Nach Ansicht des BAG muss der Arbeitgeber ggf. auch einen solchen Arbeitsplatz durch Ausübung seines Direktionsrechtes freimachen und sich diesbezüglich um die erforderliche Zustimmung des Betriebsrates bemühen (BAG v. 29.1.1997 – 2 AZR 9/96, NZA 1997, 709; krit. zu dieser Rspr. v. Hoyningen-Huene/Linck, § 1 KSchG Rn 278 ff.). Zu einer weiter gehenden Umorganisation oder zur Durchführung eines Zustimmungsersetzungsverfahrens nach § 99 Abs. 4 BetrVG ist der Arbeitgeber jedoch nicht verpflichtet (BAG v. 29.1.1997 – 2 AZR 9/96, NZA 1997, 709).

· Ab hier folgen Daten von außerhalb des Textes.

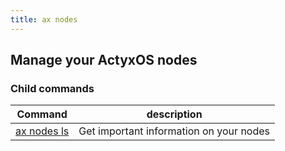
 ```yaml
---
title: ax nodes
---
```


## Manage your ActyxOS nodes 

### Child commands
Command                      | description|
-----------------------------|------------|
[ax nodes ls](ls)            | Get important information on your nodes |
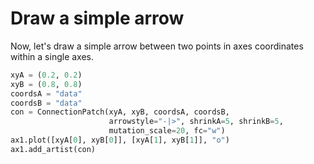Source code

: # Draw a simple arrow

Now, let's draw a simple arrow between two points in axes coordinates within a single axes.

```python
xyA = (0.2, 0.2)
xyB = (0.8, 0.8)
coordsA = "data"
coordsB = "data"
con = ConnectionPatch(xyA, xyB, coordsA, coordsB,
                      arrowstyle="-|>", shrinkA=5, shrinkB=5,
                      mutation_scale=20, fc="w")
ax1.plot([xyA[0], xyB[0]], [xyA[1], xyB[1]], "o")
ax1.add_artist(con)
```
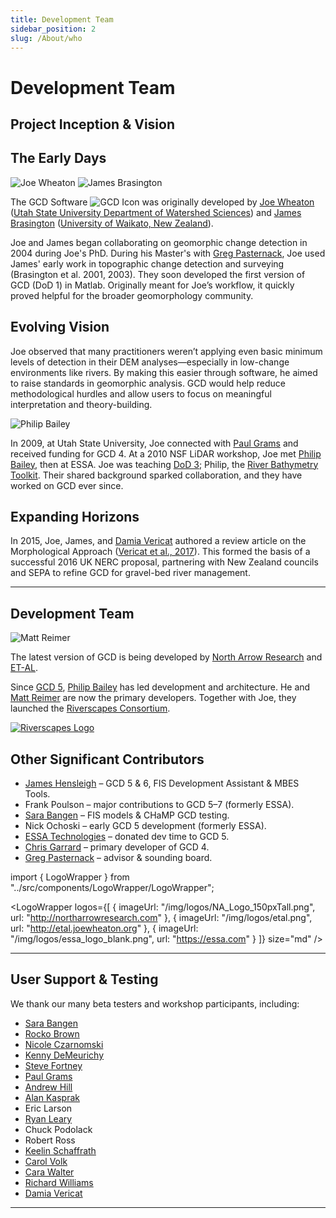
 ```yaml
---
title: Development Team
sidebar_position: 2
slug: /About/who
---
```

# Development Team
## Project Inception & Vision

## The Early Days

![Joe Wheaton](/img/people/Wheaton_round.png)
![James Brasington](/img/people/Brasington_round.png)

The GCD Software ![GCD Icon](/img/icons/GCDAddIn.png) was originally developed by [Joe Wheaton](http://www.joewheaton.org) ([Utah State University Department of Watershed Sciences](http://qcnr.usu.edu/wats/)) and [James Brasington](https://www.waikato.ac.nz/staff-profiles/people/jbrasing) ([University of Waikato, New Zealand](https://www.waikato.ac.nz)).

Joe and James began collaborating on geomorphic change detection in 2004 during Joe's PhD. During his Master's with [Greg Pasternack](http://pasternack.ucdavis.edu/), Joe used James' early work in topographic change detection and surveying (Brasington et al. 2001, 2003). They soon developed the first version of GCD (DoD 1) in Matlab. Originally meant for Joe’s workflow, it quickly proved helpful for the broader geomorphology community.

## Evolving Vision

Joe observed that many practitioners weren’t applying even basic minimum levels of detection in their DEM analyses—especially in low-change environments like rivers. By making this easier through software, he aimed to raise standards in geomorphic analysis. GCD would help reduce methodological hurdles and allow users to focus on meaningful interpretation and theory-building.

![Philip Bailey](/img/people/Phlip_round.png)

In 2009, at Utah State University, Joe connected with [Paul Grams](https://www.usgs.gov/staff-profiles/paul-grams) and received funding for GCD 4. At a 2010 NSF LiDAR workshop, Joe met [Philip Bailey](http://northarrowresearch.com/#people), then at ESSA. Joe was teaching [DoD 3](https://github.com/joewheaton/DoD); Philip, the [River Bathymetry Toolkit](https://www.fs.fed.us/rm/boise/AWAE/projects/river_bathymetry_toolkit.shtml). Their shared background sparked collaboration, and they have worked on GCD ever since.

## Expanding Horizons

In 2015, Joe, James, and [Damia Vericat](http://www.damiavericat.eu/) authored a review article on the Morphological Approach ([Vericat et al., 2017](http://etal.joewheaton.org/new-fhc-publications/gravel-bed-rivers-chapter-on-revisiting-the-morphological-approach-finally-out)). This formed the basis of a successful 2016 UK NERC proposal, partnering with New Zealand councils and SEPA to refine GCD for gravel-bed river management.

---

## Development Team

![Matt Reimer](/img/people/Matt_round.png)

The latest version of GCD is being developed by [North Arrow Research](http://northarrowresearch.com/) and [ET-AL](http://etal.joewheaton.org/).

Since [GCD 5](/Download/old_versions.html#gcd-5), [Philip Bailey](http://northarrowresearch.com/#people) has led development and architecture. He and [Matt Reimer](http://northarrowresearch.com/#people) are now the primary developers. Together with Joe, they launched the [Riverscapes Consortium](https://riverscapes.net).

[![Riverscapes Logo](/img/logos/RiverscapesConsortium_Logo_Black_BHS_200w.png)](https://riverscapes.net)

## Other Significant Contributors

- [James Hensleigh](http://etal.joewheaton.org/james-hensleigh.html) – GCD 5 & 6, FIS Development Assistant & MBES Tools.
- Frank Poulson – major contributions to GCD 5–7 (formerly ESSA).
- [Sara Bangen](http://etal.joewheaton.org/sara-bangen1.html) – FIS models & CHaMP GCD testing.
- Nick Ochoski – early GCD 5 development (formerly ESSA).
- [ESSA Technologies](https://essa.com) – donated dev time to GCD 5.
- [Chris Garrard](https://www.gis.usu.edu/~chrisg) – primary developer of GCD 4.
- [Greg Pasternack](http://pasternack.ucdavis.edu/) – advisor & sounding board.

import { LogoWrapper } from "../src/components/LogoWrapper/LogoWrapper";

<LogoWrapper
  logos={[
    { imageUrl: "/img/logos/NA_Logo_150pxTall.png", url: "http://northarrowresearch.com" },
    { imageUrl: "/img/logos/etal.png", url: "http://etal.joewheaton.org" },
    { imageUrl: "/img/logos/essa_logo_blank.png", url: "https://essa.com" }
  ]}
  size="md"
/>

---

## User Support & Testing

We thank our many beta testers and workshop participants, including:

- [Sara Bangen](http://etal.joewheaton.org/sara-bangen1.html)
- [Rocko Brown](http://www.fishsciences.net/rocko-brown-ph-d/)
- [Nicole Czarnomski](http://etal.joewheaton.org/nicole-czarnomski.html)
- [Kenny DeMeurichy](http://etal.joewheaton.org/kenny-demeurichy.html)
- [Steve Fortney](https://www.terraqua.biz/bios)
- [Paul Grams](https://www.usgs.gov/staff-profiles/paul-grams)
- [Andrew Hill](https://www.eco-logical-research.com/team)
- [Alan Kasprak](http://etal.joewheaton.org/alan-kasprak.html)
- Eric Larson
- [Ryan Leary](https://digitalcommons.usu.edu/gradreports/351/)
- Chuck Podolack
- Robert Ross
- [Keelin Schaffrath](https://scholar.google.com/citations?user=IYnFqG0AAAAJ&hl=en)
- [Carol Volk](http://www.southforkresearch.org/)
- [Cara Walter](https://agsci.oregonstate.edu/users/cara-walter)
- [Richard Williams](https://www.gla.ac.uk/schools/ges/staff/richardwilliams)
- [Damia Vericat](http://www.damiavericat.eu)

---
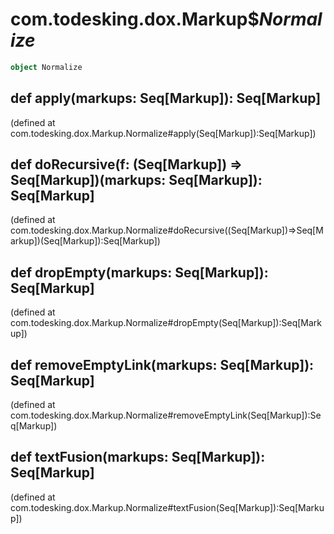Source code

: # com.todesking.dox.Markup$$Normalize$


```scala
object Normalize
```


 def apply(markups: Seq[Markup]): Seq[Markup]
----------------------------------------------

(defined at com.todesking.dox.Markup.Normalize#apply(Seq[Markup]):Seq[Markup])


 def doRecursive(f: (Seq[Markup]) ⇒ Seq[Markup])(markups: Seq[Markup]): Seq[Markup]
------------------------------------------------------------------------------------

(defined at com.todesking.dox.Markup.Normalize#doRecursive((Seq[Markup])⇒Seq[Markup])(Seq[Markup]):Seq[Markup])


 def dropEmpty(markups: Seq[Markup]): Seq[Markup]
--------------------------------------------------

(defined at com.todesking.dox.Markup.Normalize#dropEmpty(Seq[Markup]):Seq[Markup])


 def removeEmptyLink(markups: Seq[Markup]): Seq[Markup]
--------------------------------------------------------

(defined at com.todesking.dox.Markup.Normalize#removeEmptyLink(Seq[Markup]):Seq[Markup])


 def textFusion(markups: Seq[Markup]): Seq[Markup]
---------------------------------------------------

(defined at com.todesking.dox.Markup.Normalize#textFusion(Seq[Markup]):Seq[Markup])

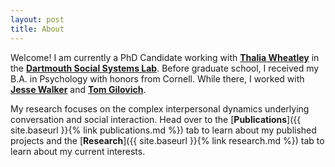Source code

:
 ```yaml
---
layout: post
title: About
---
```

Welcome! I am currently a PhD Candidate working with [**Thalia Wheatley**](https://pbs.dartmouth.edu/people/thalia-wheatley) in the [**Dartmouth Social Systems Lab**](https://wheatlab.com). Before graduate school, I received my B.A. in Psychology with honors from Cornell. While there, I worked with [**Jesse Walker**](https://fisher.osu.edu/people/walker.2320) and [**Tom Gilovich**](https://www.thomasgilovich.com/).

My research focuses on the complex interpersonal dynamics underlying conversation and social interaction. Head over to the [**Publications**]({{ site.baseurl }}{% link publications.md %}) tab to learn about my published projects and the [**Research**]({{ site.baseurl }}{% link research.md %}) tab to learn about my current interests. 






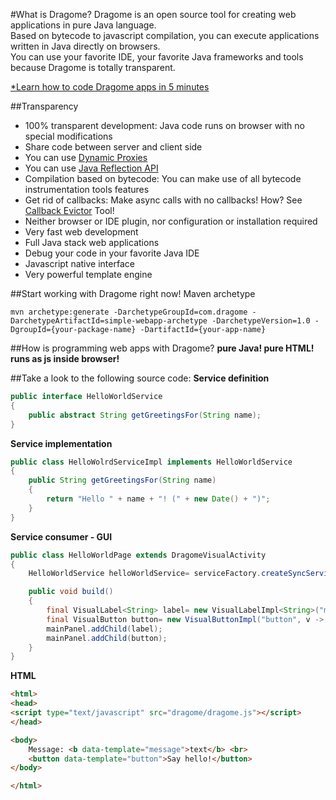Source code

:#What is Dragome?
Dragome is an open source tool for creating web applications in pure Java language.  
Based on bytecode to javascript compilation, you can execute applications written in Java directly on browsers.  
You can use your favorite IDE, your favorite Java frameworks and tools because Dragome is totally transparent.  


[*Learn how to code Dragome apps in 5 minutes][4]

##Transparency
* 100% transparent development: Java code runs on browser with no special modifications
* Share code between server and client side
* You can use [Dynamic Proxies][1]
* You can use [Java Reflection API][2]
* Compilation based on bytecode: You can make use of all bytecode instrumentation tools features
* Get rid of callbacks: Make async calls with no callbacks! How? See [Callback Evictor][3] Tool!
* Neither browser or IDE plugin, nor configuration or installation required
* Very fast web development
* Full Java stack web applications
* Debug your code in your favorite Java IDE
* Javascript native interface
* Very powerful template engine



##Start working with Dragome right now!
Maven archetype
```shell
mvn archetype:generate -DarchetypeGroupId=com.dragome -DarchetypeArtifactId=simple-webapp-archetype -DarchetypeVersion=1.0 -DgroupId={your-package-name} -DartifactId={your-app-name}
```


##How is programming web apps with Dragome?
**pure Java! pure HTML! runs as js inside browser!**


##Take a look to the following source code:
**Service definition**
``` Java
public interface HelloWorldService
{
	public abstract String getGreetingsFor(String name);
}
```

**Service implementation**
``` Java
public class HelloWolrdServiceImpl implements HelloWorldService
{
	public String getGreetingsFor(String name)
	{
		return "Hello " + name + "! (" + new Date() + ")";
	}
}
```

**Service consumer - GUI**
``` Java
public class HelloWorldPage extends DragomeVisualActivity
{
	HelloWorldService helloWorldService= serviceFactory.createSyncService(HelloWorldService.class);

	public void build()
	{
		final VisualLabel<String> label= new VisualLabelImpl<String>("message");
		final VisualButton button= new VisualButtonImpl("button", v -> label.setValue(helloWorldService.getGreetingsFor("World")));
		mainPanel.addChild(label);
		mainPanel.addChild(button);
	}
}
```

**HTML**
``` Html
<html>
<head>
<script type="text/javascript" src="dragome/dragome.js"></script>
</head>

<body>
	Message: <b data-template="message">text</b> <br>
	<button data-template="button">Say hello!</button>
</body>

</html>
```


  [1]: http://docs.oracle.com/javase/7/docs/api/java/lang/reflect/Proxy.html
  [2]: http://docs.oracle.com/javase/tutorial/reflect/
  [3]: callback-evictor.md
  [4]: 5-tutorial.md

Ebenso wenig ist der Arbeitgeber verpflichtet, durch eine Freikündigung unter Anwendung der Grundsätze des § 1 Abs. 2 KSchG einen freien Arbeitsplatz für den erkrankten Arbeitnehmer zu schaffen (BAG v. 29.1.1997 – 2 AZR 9/96, AP Nr. 32 zu § 1 KSchG 1969 Krankheit).
Rz. 136
Kommt eine Weiterbeschäftigung des Arbeitnehmers zu geänderten Arbeitsbedingungen in Betracht, hat der Arbeitgeber ggf. eine Änderungskündigung auszusprechen (BAG v. 22.9.2005 – 2 AZR 519/04, AP SGB IX, § 81 Rn 10; KR/Griebeling, § 1 KSchG Rn 272; v. Hoyningen-Huene/Linck, § 1 KSchG Rn 281; ErfK/Oetker, § 1 KSchG Rn 106).
Rz. 137
Beispiel 1
Der bisher erlaubte zeitliche Umfang der Tätigkeit eines ausländischen Arbeitnehmers wird durch eine neue Arbeitserlaubnis auf eine Teilzeittätigkeit begrenzt.
Rz. 138
Beispiel 2
Der Arbeitnehmer wurde als Fahrer beschäftigt; er verliert seine Fahrerlaubnis; beim Arbeitgeber könnte er im Lager auf einem freien Arbeitsplatz beschäftigt werden. Sollte die Zuweisung des Lagerarbeitsplatzes durch den Arbeitgeber kraft Direktionsrecht nicht möglich sein, darf der Arbeitgeber gleichwohl keine Beendigungskündigung aussprechen, sondern muss als weniger einschneidendes Mittel die Änderungskündigung erklären.
Rz. 139
Es ist zudem zu prüfen, ob der Arbeitnehmer nach einer Teilnahme an zumutbaren Umschulungs- oder Fortbildungsmaßnahmen weiterbeschäftigt werden kann (BAG v. 10.3.1977 – 2 AZR 79/76, EzA § 1 KSchG, Krankheit Rn 4).
Rz. 140
Der Arbeitnehmer kann hingegen nicht verlangen, auf einem höherwertigen Arbeitsplatz beschäftigt zu werden (BAG v. 29.3.1990 – 2 AZR 369/89, AP Nr. 50 zu § 1 KSchG 1969 betriebsbedingte Kündigung unter B II 7 b cc und c).